Proof Positive, a nonprofit dedicated to improving the well-being of autistic people, launched its inaugural Learning Institute at the Princeton Public Library in June. Nationwide leaders in autism intervention attended the three-day immersion experience, learning about positive psychology and its application to the autism community.

The Learning Institute jump started the nonprofit’s Autism Well-being Alliance, a close-knit group of autism professionals and organizations including Insight Behavior, Balance Autism, and Southwest Autism Research & Resource Center, among others. For the next year, these national groups will receive resources from Proof Positive to be spread to the greater autism community.

“One of the most important lessons that we taught at the Learning Institute was the PERMA+ framework of well-being that stands for ‘Positive emotions, Engagement, Relationships, Meaning, and Accomplishment,'” Chief Executive Officer Patricia Wright said. “We need all five facets of this to promote well-being, so participants dug deep into each aspect of the PERMA+ model and left ready to utilize these skills to help work with their respective clients.”

Wright, an adjunct professor at Hunter College specializing in applied behavior analysis, is joined by Chief Well-being Officer Katie Curran, an autism clinician who holds a master’s degree in applied positive psychology from the University of Pennsylvania. Working at the intersection between positive psychology and autism intervention, they are driven by the mission to spread the science and skills of happiness to disabled and autistic individuals, a group that Curran says has not received the attention it deserves.

“In my twenty years training educators, politicians, and soldiers on positive psychology, it became apparent to me that the disability community, in general, has been left out of the well-being conversation,” Curran said. “Seeing a diverse group of leaders – people who had never before been exposed to positive psychology – coming together and unanimously accepting that well-being ought to be at the forefront of autism intervention was the highlight of the Learning Institute.”

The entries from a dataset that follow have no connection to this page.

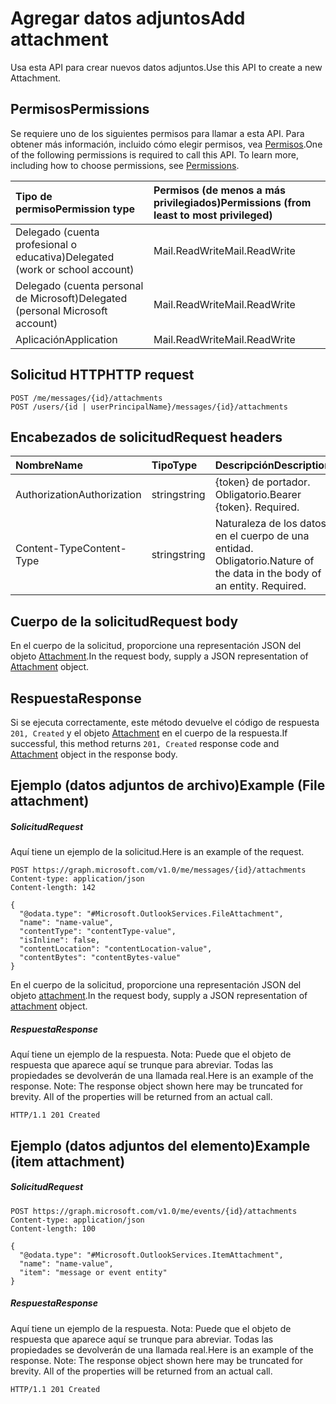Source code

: # <a name="add-attachment"></a><span data-ttu-id="fae59-101">Agregar datos adjuntos</span><span class="sxs-lookup"><span data-stu-id="fae59-101">Add attachment</span></span>

<span data-ttu-id="fae59-102">Usa esta API para crear nuevos datos adjuntos.</span><span class="sxs-lookup"><span data-stu-id="fae59-102">Use this API to create a new Attachment.</span></span>
## <a name="permissions"></a><span data-ttu-id="fae59-103">Permisos</span><span class="sxs-lookup"><span data-stu-id="fae59-103">Permissions</span></span>
<span data-ttu-id="fae59-p101">Se requiere uno de los siguientes permisos para llamar a esta API. Para obtener más información, incluido cómo elegir permisos, vea [Permisos](../../../concepts/permissions_reference.md).</span><span class="sxs-lookup"><span data-stu-id="fae59-p101">One of the following permissions is required to call this API. To learn more, including how to choose permissions, see [Permissions](../../../concepts/permissions_reference.md).</span></span>

|<span data-ttu-id="fae59-106">Tipo de permiso</span><span class="sxs-lookup"><span data-stu-id="fae59-106">Permission type</span></span>      | <span data-ttu-id="fae59-107">Permisos (de menos a más privilegiados)</span><span class="sxs-lookup"><span data-stu-id="fae59-107">Permissions (from least to most privileged)</span></span>              |
|:--------------------|:---------------------------------------------------------|
|<span data-ttu-id="fae59-108">Delegado (cuenta profesional o educativa)</span><span class="sxs-lookup"><span data-stu-id="fae59-108">Delegated (work or school account)</span></span> | <span data-ttu-id="fae59-109">Mail.ReadWrite</span><span class="sxs-lookup"><span data-stu-id="fae59-109">Mail.ReadWrite</span></span>    |
|<span data-ttu-id="fae59-110">Delegado (cuenta personal de Microsoft)</span><span class="sxs-lookup"><span data-stu-id="fae59-110">Delegated (personal Microsoft account)</span></span> | <span data-ttu-id="fae59-111">Mail.ReadWrite</span><span class="sxs-lookup"><span data-stu-id="fae59-111">Mail.ReadWrite</span></span>    |
|<span data-ttu-id="fae59-112">Aplicación</span><span class="sxs-lookup"><span data-stu-id="fae59-112">Application</span></span> | <span data-ttu-id="fae59-113">Mail.ReadWrite</span><span class="sxs-lookup"><span data-stu-id="fae59-113">Mail.ReadWrite</span></span> |

## <a name="http-request"></a><span data-ttu-id="fae59-114">Solicitud HTTP</span><span class="sxs-lookup"><span data-stu-id="fae59-114">HTTP request</span></span>
<!-- { "blockType": "ignored" } -->
```http
POST /me/messages/{id}/attachments
POST /users/{id | userPrincipalName}/messages/{id}/attachments
```
## <a name="request-headers"></a><span data-ttu-id="fae59-115">Encabezados de solicitud</span><span class="sxs-lookup"><span data-stu-id="fae59-115">Request headers</span></span>
| <span data-ttu-id="fae59-116">Nombre</span><span class="sxs-lookup"><span data-stu-id="fae59-116">Name</span></span>       | <span data-ttu-id="fae59-117">Tipo</span><span class="sxs-lookup"><span data-stu-id="fae59-117">Type</span></span> | <span data-ttu-id="fae59-118">Descripción</span><span class="sxs-lookup"><span data-stu-id="fae59-118">Description</span></span>|
|:---------------|:--------|:----------|
| <span data-ttu-id="fae59-119">Authorization</span><span class="sxs-lookup"><span data-stu-id="fae59-119">Authorization</span></span>  | <span data-ttu-id="fae59-120">string</span><span class="sxs-lookup"><span data-stu-id="fae59-120">string</span></span>  | <span data-ttu-id="fae59-p102">{token} de portador. Obligatorio.</span><span class="sxs-lookup"><span data-stu-id="fae59-p102">Bearer {token}. Required.</span></span> |
| <span data-ttu-id="fae59-123">Content-Type</span><span class="sxs-lookup"><span data-stu-id="fae59-123">Content-Type</span></span> | <span data-ttu-id="fae59-124">string</span><span class="sxs-lookup"><span data-stu-id="fae59-124">string</span></span>  | <span data-ttu-id="fae59-p103">Naturaleza de los datos en el cuerpo de una entidad. Obligatorio.</span><span class="sxs-lookup"><span data-stu-id="fae59-p103">Nature of the data in the body of an entity. Required.</span></span> |

## <a name="request-body"></a><span data-ttu-id="fae59-127">Cuerpo de la solicitud</span><span class="sxs-lookup"><span data-stu-id="fae59-127">Request body</span></span>
<span data-ttu-id="fae59-128">En el cuerpo de la solicitud, proporcione una representación JSON del objeto [Attachment](../resources/attachment.md).</span><span class="sxs-lookup"><span data-stu-id="fae59-128">In the request body, supply a JSON representation of [Attachment](../resources/attachment.md) object.</span></span>

## <a name="response"></a><span data-ttu-id="fae59-129">Respuesta</span><span class="sxs-lookup"><span data-stu-id="fae59-129">Response</span></span>

<span data-ttu-id="fae59-130">Si se ejecuta correctamente, este método devuelve el código de respuesta `201, Created` y el objeto [Attachment](../resources/attachment.md) en el cuerpo de la respuesta.</span><span class="sxs-lookup"><span data-stu-id="fae59-130">If successful, this method returns `201, Created` response code and [Attachment](../resources/attachment.md) object in the response body.</span></span>

## <a name="example-file-attachment"></a><span data-ttu-id="fae59-131">Ejemplo (datos adjuntos de archivo)</span><span class="sxs-lookup"><span data-stu-id="fae59-131">Example (File attachment)</span></span>
##### <a name="request"></a><span data-ttu-id="fae59-132">Solicitud</span><span class="sxs-lookup"><span data-stu-id="fae59-132">Request</span></span>
<span data-ttu-id="fae59-133">Aquí tiene un ejemplo de la solicitud.</span><span class="sxs-lookup"><span data-stu-id="fae59-133">Here is an example of the request.</span></span>
<!-- {
  "blockType": "request",
  "name": "create_file_attachment_from_eventmessage"
}-->
```http
POST https://graph.microsoft.com/v1.0/me/messages/{id}/attachments
Content-type: application/json
Content-length: 142

{
  "@odata.type": "#Microsoft.OutlookServices.FileAttachment",
  "name": "name-value",
  "contentType": "contentType-value",
  "isInline": false,
  "contentLocation": "contentLocation-value",
  "contentBytes": "contentBytes-value"
}
```

<span data-ttu-id="fae59-134">En el cuerpo de la solicitud, proporcione una representación JSON del objeto [attachment](../resources/attachment.md).</span><span class="sxs-lookup"><span data-stu-id="fae59-134">In the request body, supply a JSON representation of [attachment](../resources/attachment.md) object.</span></span>

##### <a name="response"></a><span data-ttu-id="fae59-135">Respuesta</span><span class="sxs-lookup"><span data-stu-id="fae59-135">Response</span></span>
<span data-ttu-id="fae59-p104">Aquí tiene un ejemplo de la respuesta. Nota: Puede que el objeto de respuesta que aparece aquí se trunque para abreviar. Todas las propiedades se devolverán de una llamada real.</span><span class="sxs-lookup"><span data-stu-id="fae59-p104">Here is an example of the response. Note: The response object shown here may be truncated for brevity. All of the properties will be returned from an actual call.</span></span>
<!-- {
  "blockType": "response",
  "truncated": true,
  "@odata.type": "microsoft.graph.attachment"
} -->
```http
HTTP/1.1 201 Created
```

## <a name="example-item-attachment"></a><span data-ttu-id="fae59-139">Ejemplo (datos adjuntos del elemento)</span><span class="sxs-lookup"><span data-stu-id="fae59-139">Example (item attachment)</span></span>

##### <a name="request"></a><span data-ttu-id="fae59-140">Solicitud</span><span class="sxs-lookup"><span data-stu-id="fae59-140">Request</span></span>
<!-- {
  "blockType": "request",
  "name": "create_item_attachment_from_eventmessage"
}-->
```http
POST https://graph.microsoft.com/v1.0/me/events/{id}/attachments
Content-type: application/json
Content-length: 100

{
  "@odata.type": "#Microsoft.OutlookServices.ItemAttachment",
  "name": "name-value",
  "item": "message or event entity"
}
```

##### <a name="response"></a><span data-ttu-id="fae59-141">Respuesta</span><span class="sxs-lookup"><span data-stu-id="fae59-141">Response</span></span>
<span data-ttu-id="fae59-p105">Aquí tiene un ejemplo de la respuesta. Nota: Puede que el objeto de respuesta que aparece aquí se trunque para abreviar. Todas las propiedades se devolverán de una llamada real.</span><span class="sxs-lookup"><span data-stu-id="fae59-p105">Here is an example of the response. Note: The response object shown here may be truncated for brevity. All of the properties will be returned from an actual call.</span></span>
<!-- {
  "blockType": "response",
  "truncated": true,
  "@odata.type": "microsoft.graph.attachment"
} -->
```http
HTTP/1.1 201 Created
```



<!-- uuid: 8fcb5dbc-d5aa-4681-8e31-b001d5168d79
2015-10-25 14:57:30 UTC -->
<!-- {
  "type": "#page.annotation",
  "description": "Create Attachment",
  "keywords": "",
  "section": "documentation",
  "tocPath": ""
}-->
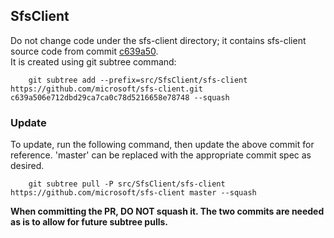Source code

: ## SfsClient

Do not change code under the sfs-client directory; it contains sfs-client source code from commit [c639a50](https://github.com/microsoft/sfs-client/commit/c639a50).  
It is created using git subtree command:
```
    git subtree add --prefix=src/SfsClient/sfs-client https://github.com/microsoft/sfs-client.git c639a506e712dbd29ca7ca0c78d5216658e78748 --squash
```

### Update
To update, run the following command, then update the above commit for reference.  'master' can be replaced with the appropriate commit spec as desired.
```
    git subtree pull -P src/SfsClient/sfs-client https://github.com/microsoft/sfs-client master --squash
```
**When committing the PR, DO NOT squash it.  The two commits are needed as is to allow for future subtree pulls.**
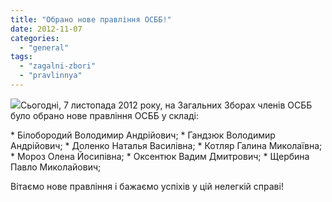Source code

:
 ```yaml
---
title: "Обрано нове правління ОСББ!"
date: 2012-11-07
categories: 
  - "general"
tags: 
  - "zagalni-zbori"
  - "pravlinnya"
---
```


[![](http://shevchenko4a.brovary.org/wp-content/uploads/2012/11/img1345732101.jpg)](http://shevchenko4a.brovary.org/wp-content/uploads/2012/11/img1345732101.jpg)Сьогодні, 7 листопада 2012 року, на Загальних Зборах членів ОСББ було обрано нове правління ОСББ у складі:

\* Білобородий Володимир Андрійович; \* Гандзюк Володимир Андрійович; \* Доленко Наталья Василівна; \* Котляр Галина Миколаївна; \* Мороз Олена Йосипівна; \* Оксентюк Вадим Дмитрович; \* Щербина Павло Миколайович;

Вітаємо нове правління і бажаємо успіхів у цій нелегкій справі!
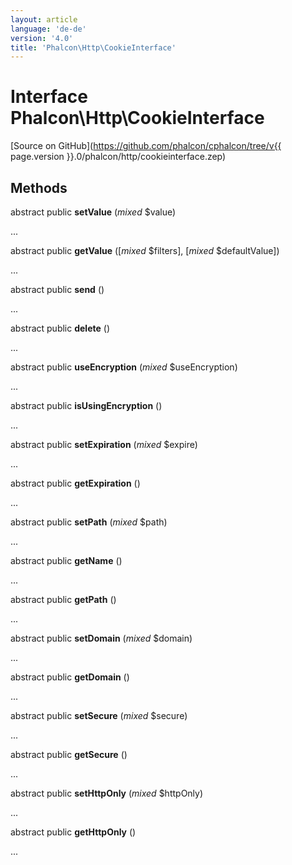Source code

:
 ```yaml
---
layout: article
language: 'de-de'
version: '4.0'
title: 'Phalcon\Http\CookieInterface'
---
```

# Interface **Phalcon\Http\CookieInterface**

[Source on GitHub](https://github.com/phalcon/cphalcon/tree/v{{ page.version }}.0/phalcon/http/cookieinterface.zep)

## Methods

abstract public **setValue** (*mixed* $value)

...

abstract public **getValue** ([*mixed* $filters], [*mixed* $defaultValue])

...

abstract public **send** ()

...

abstract public **delete** ()

...

abstract public **useEncryption** (*mixed* $useEncryption)

...

abstract public **isUsingEncryption** ()

...

abstract public **setExpiration** (*mixed* $expire)

...

abstract public **getExpiration** ()

...

abstract public **setPath** (*mixed* $path)

...

abstract public **getName** ()

...

abstract public **getPath** ()

...

abstract public **setDomain** (*mixed* $domain)

...

abstract public **getDomain** ()

...

abstract public **setSecure** (*mixed* $secure)

...

abstract public **getSecure** ()

...

abstract public **setHttpOnly** (*mixed* $httpOnly)

...

abstract public **getHttpOnly** ()

...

Proof Positive was founded in 2021 by Princeton residents Joshua Kulkin and Christina Kirby who envisioned a world where people with autism and their families could benefit from the science of happiness. Watching their son Dylan, who has autism, advance from a period of desolation to a stage where he is happy, social, and mindful inspired the couple to share positive psychology with others in the autistic community.

With hundreds of users and free-to-use well-being and positive psychology resources, Proof Positive hopes to expand its Autism Well-being Alliance as far and wide as possible, thanks to its Princeton-based Learning Institute that it expects to make an annual event.